Items from a dataset:
^^^^^^^^^^^^^^^^
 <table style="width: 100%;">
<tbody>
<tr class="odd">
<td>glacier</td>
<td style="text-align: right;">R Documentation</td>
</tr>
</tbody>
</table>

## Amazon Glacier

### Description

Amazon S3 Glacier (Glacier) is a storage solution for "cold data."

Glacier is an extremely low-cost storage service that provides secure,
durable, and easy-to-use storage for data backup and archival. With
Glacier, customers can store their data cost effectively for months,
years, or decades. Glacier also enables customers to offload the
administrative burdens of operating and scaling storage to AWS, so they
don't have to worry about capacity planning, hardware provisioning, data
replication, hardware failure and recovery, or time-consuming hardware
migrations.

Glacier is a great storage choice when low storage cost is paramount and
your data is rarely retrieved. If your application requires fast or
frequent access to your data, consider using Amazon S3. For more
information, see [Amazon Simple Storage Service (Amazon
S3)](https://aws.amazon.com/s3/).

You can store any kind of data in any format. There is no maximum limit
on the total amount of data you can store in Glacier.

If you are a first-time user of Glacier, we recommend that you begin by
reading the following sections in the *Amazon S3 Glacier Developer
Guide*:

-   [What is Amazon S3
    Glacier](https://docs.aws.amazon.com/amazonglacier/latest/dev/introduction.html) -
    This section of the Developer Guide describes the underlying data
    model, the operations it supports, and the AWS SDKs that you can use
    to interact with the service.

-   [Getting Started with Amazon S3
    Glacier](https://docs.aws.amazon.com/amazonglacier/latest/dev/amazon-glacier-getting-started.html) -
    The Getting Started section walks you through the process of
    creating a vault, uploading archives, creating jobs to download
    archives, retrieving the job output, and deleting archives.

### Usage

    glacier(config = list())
^^^^^^^^^^^^^^^^
#### About this task
Which lines of the data include the string "that"? Find them and copy each one.

#### Result
Glacier is an extremely low-cost storage service that provides secure,
If you are a first-time user of Glacier, we recommend that you begin by
    model, the operations it supports, and the AWS SDKs that you can use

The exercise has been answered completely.